■ **Problem requirements**
Your answer should be a single number: the count of lines in the material below that hold "volume".

Segment Open

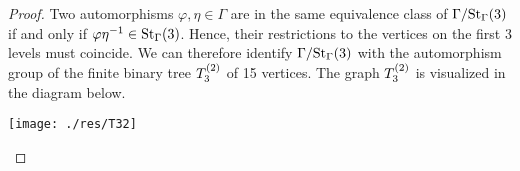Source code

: \begin{proof}
Two automorphisms $\varphi,\eta\in\Gamma$ are in the same equivalence class of $\nicefrac{\Gamma}{\St[\Gamma]{3}}$ if and only if $\varphi\eta^{-1}\in\St[\Gamma]{3}$. Hence, their restrictions to the vertices on the first 3 levels must coincide. We can therefore identify $\nicefrac{\Gamma}{\St[\Gamma]{3}}$ with the automorphism group of the finite binary tree $\T_3$ of 15 vertices. The graph  $\T_3$ is visualized in the diagram below.

\begin{center}
\texttt{[image: ./res/T32]}
%
%
%
\end{center}


\end{proof}
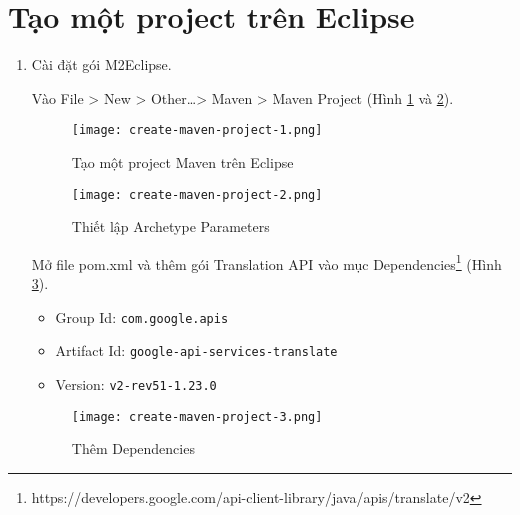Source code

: \documentclass[../thesis.tex]{subfiles}
\begin{document}
\section{Tạo một project trên Eclipse}
\begin{enumerate}
	\item Cài đặt gói M2Eclipse.
	\begin{item}
	Vào File > New > Other\ldots > Maven > Maven Project (Hình \ref{Tao mot project Maven tren Eclipse} và \ref{Thiet lap Archetype Parameters}).
	\begin{figure}
		\texttt{[image: create-maven-project-1.png]}
		\caption{Tạo một project Maven trên Eclipse}
		\label{Tao mot project Maven tren Eclipse}
	\end{figure}
	\begin{figure}
		\texttt{[image: create-maven-project-2.png]}
		\caption{Thiết lập Archetype Parameters}
		\label{Thiet lap Archetype Parameters}
	\end{figure}
	\end{item}	
	\begin{item}
	Mở file pom.xml và thêm gói Translation API vào mục Dependencies\footnote{https://developers.google.com/api-client-library/java/apis/translate/v2} (Hình \ref{Them Dependencies}).
	\begin{itemize}
		\item Group Id: \lstinline{com.google.apis}
		\item Artifact Id: \lstinline{google-api-services-translate}
		\item Version: \lstinline{v2-rev51-1.23.0}
	\end{itemize}
	\begin{figure}
		\texttt{[image: create-maven-project-3.png]}
		\caption{Thêm Dependencies}
		\label{Them Dependencies}
	\end{figure}
	\end{item}
\end{enumerate}
\end{document}
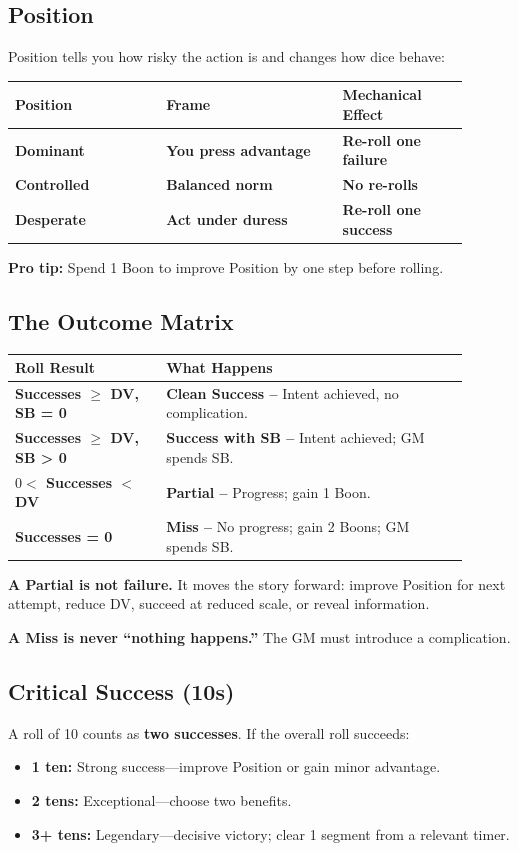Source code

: \documentclass[10pt,twocolumn]{article} %
\begin{document}
\subsection{Position}
Position tells you how risky the action is and changes how dice behave:
\begin{coretable}
\begin{tabular}{>{\bfseries}p{0.3\linewidth} >{\bfseries}p{0.35\linewidth} >{\bfseries}p{0.25\linewidth}}
\toprule
\textbf{Position} & \textbf{Frame} & \textbf{Mechanical Effect} \\
\midrule
Dominant & You press advantage & Re-roll one failure \\
Controlled & Balanced norm & No re-rolls \\
Desperate & Act under duress & Re-roll one success \\
\bottomrule
\end{tabular}
\end{coretable}
\textbf{Pro tip:} Spend 1 Boon to improve Position by one step before rolling.

\subsection{The Outcome Matrix}
\begin{coretable}
\begin{tabular}{>{\bfseries}p{0.3\linewidth} p{0.6\linewidth}}
\toprule
\textbf{Roll Result} & \textbf{What Happens} \\
\midrule
Successes $\ge$ DV, SB = 0 & \textbf{Clean Success –} Intent achieved, no complication. \\
Successes $\ge$ DV, SB > 0 & \textbf{Success with SB –} Intent achieved; GM spends SB. \\
$0 <$ Successes $<$ DV & \textbf{Partial –} Progress; gain 1 Boon. \\
Successes = 0 & \textbf{Miss –} No progress; gain 2 Boons; GM spends SB. \\
\bottomrule
\end{tabular}
\end{coretable}

\textbf{A Partial is not failure.} It moves the story forward: improve Position for next attempt, reduce DV, succeed at reduced scale, or reveal information.

\textbf{A Miss is never ``nothing happens.''} The GM must introduce a complication.

\subsection{Critical Success (10s)}
A roll of 10 counts as \textbf{two successes}. If the overall roll succeeds:
\begin{itemize}
    \item \textbf{1 ten:} Strong success—improve Position or gain minor advantage.
    \item \textbf{2 tens:} Exceptional—choose two benefits.
    \item \textbf{3+ tens:} Legendary—decisive victory; clear 1 segment from a relevant timer.
\end{itemize}
\end{document}

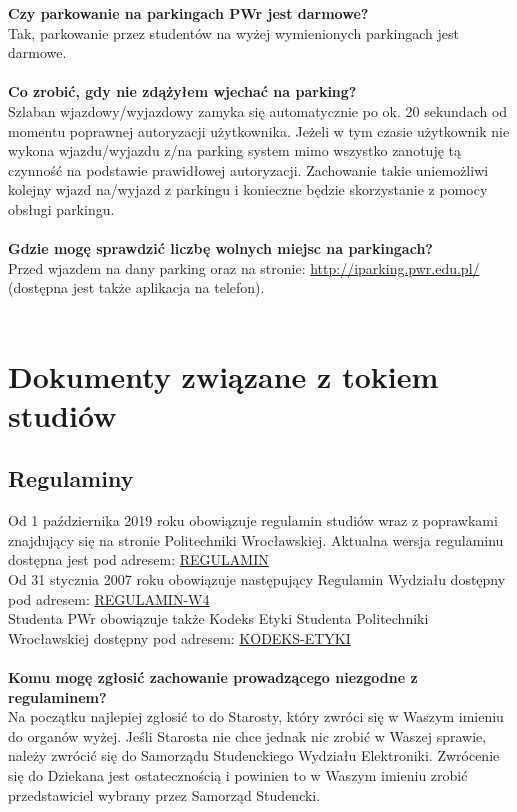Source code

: \documentclass[11pt]{article}
\begin{document}
\textbf{Czy parkowanie na parkingach PWr jest darmowe?}\\
\indent Tak, parkowanie przez studentów na wyżej wymienionych parkingach 
jest darmowe.\\\\
\textbf{Co zrobić, gdy nie zdążyłem wjechać na parking?}\\
\indent Szlaban wjazdowy/wyjazdowy zamyka się automatycznie po ok. 20 sekundach od momentu poprawnej autoryzacji użytkownika. Jeżeli w tym czasie użytkownik nie wykona wjazdu/wyjazdu z/na parking system mimo wszystko zanotuję tą czynność na podstawie prawidłowej autoryzacji. Zachowanie takie uniemożliwi kolejny wjazd na/wyjazd z parkingu i konieczne będzie skorzystanie z pomocy obsługi parkingu.\\\\
\textbf{Gdzie mogę sprawdzić liczbę wolnych miejsc na parkingach?}\\
\indent Przed wjazdem na dany parking oraz na stronie: {\color{blue}\url{http://iparking.pwr.edu.pl/}} (dostępna jest także aplikacja na telefon).\\\\

\newpage
\section{Dokumenty związane z tokiem studiów}
\subsection{Regulaminy}
\indent \hspace{0.5cm} Od 1 października 2019 roku obowiązuje regulamin studiów wraz z poprawkami znajdujący się na stronie Politechniki Wrocławskiej. Aktualna wersja regulaminu dostępna jest pod adresem:
{\color{blue}\href{https://pwr.edu.pl/studenci/organizacja-nauczania/regulamin-studiow}{REGULAMIN}} \\
\indent Od 31 stycznia 2007 roku obowiązuje następujący Regulamin Wydziału dostępny pod adresem: 
{\color{blue}\href{http://weka.pwr.edu.pl/o-wydziale/o-nas/regulamin-wydzialu}{REGULAMIN-W4}} \\
\indent Studenta PWr obowiązuje także Kodeks Etyki Studenta Politechniki Wrocławskiej dostępny pod adresem:
{\color{blue}\href{https://samorzad.pwr.edu.pl/fcp/8GBUKOQtTKlQhbx08SlkTVgJQX2o8DAoHNiwFE1wZDyEPG1gnBVcoFW8SBDRKTxMKRy0SODwBBAEIMQheCFVAORFCHzY/56/public/kodeks-etyki-studenta-pwr.pdf}{KODEKS-ETYKI}} \\\\
\textbf{Komu mogę zgłosić zachowanie prowadzącego niezgodne z regulaminem?} \\
\indent Na początku najlepiej zgłosić to do Starosty, który zwróci się w Waszym imieniu 
do organów wyżej. Jeśli Starosta nie chce jednak nic zrobić w Waszej sprawie, należy zwrócić się \linebreak do Samorządu Studenckiego Wydziału Elektroniki. Zwrócenie 
się do Dziekana jest ostatecznością i powinien to w Waszym imieniu zrobić przedstawiciel wybrany przez Samorząd Studencki. 
\end{document}
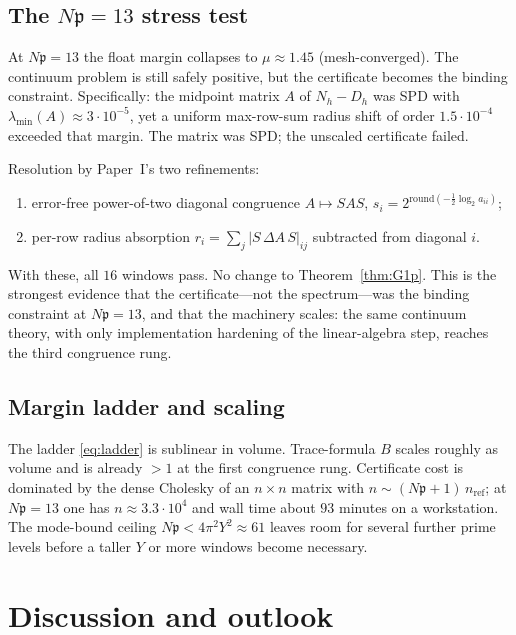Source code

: \documentclass[11pt]{amsart}
\newcommand{\p}{\mathfrak{p}}
\begin{document}
\subsection{The $N\p=13$ stress test}

At $N\p=13$ the float margin collapses to $\mu\approx 1.45$
(mesh-converged).  The continuum problem is still safely positive, but
the certificate becomes the binding constraint.  Specifically: the
midpoint matrix $A$ of $N_h-D_h$ was SPD with
$\lambda_{\min}(A)\approx 3\cdot 10^{-5}$, yet a uniform max-row-sum radius
shift of order $1.5\cdot 10^{-4}$ exceeded that margin.  The matrix was
SPD; the unscaled certificate failed.

Resolution by Paper~I's two refinements:
\begin{enumerate}
\item error-free power-of-two diagonal congruence
  $A\mapsto SAS$, $s_i=2^{\mathrm{round}(-\frac12\log_2 a_{ii})}$;
\item per-row radius absorption $r_i=\sum_j|S\,\Delta A\,S|_{ij}$
  subtracted from diagonal $i$.
\end{enumerate}
With these, all $16$ windows pass.  No change to Theorem~\ref{thm:G1p}.
This is the strongest evidence that the certificate---not the
spectrum---was the binding constraint at $N\p=13$, and that the machinery
scales: the same continuum theory, with only implementation hardening of
the linear-algebra step, reaches the third congruence rung.

\subsection{Margin ladder and scaling}

The ladder \eqref{eq:ladder} is sublinear in volume.  Trace-formula $B$
scales roughly as volume and is already $>1$ at the first congruence
rung.  Certificate cost is dominated by the dense Cholesky of an
$n\times n$ matrix with $n\sim(N\p+1)\,n_{\mathrm{ref}}$; at $N\p=13$ one
has $n\approx 3.3\cdot 10^4$ and wall time about $93$ minutes on a
workstation.  The mode-bound ceiling $N\p<4\pi^2 Y^2\approx 61$ leaves
room for several further prime levels before a taller $Y$ or more
windows become necessary.

\section{Discussion and outlook}
\end{document}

Segment Closed

■ **Answer below**
2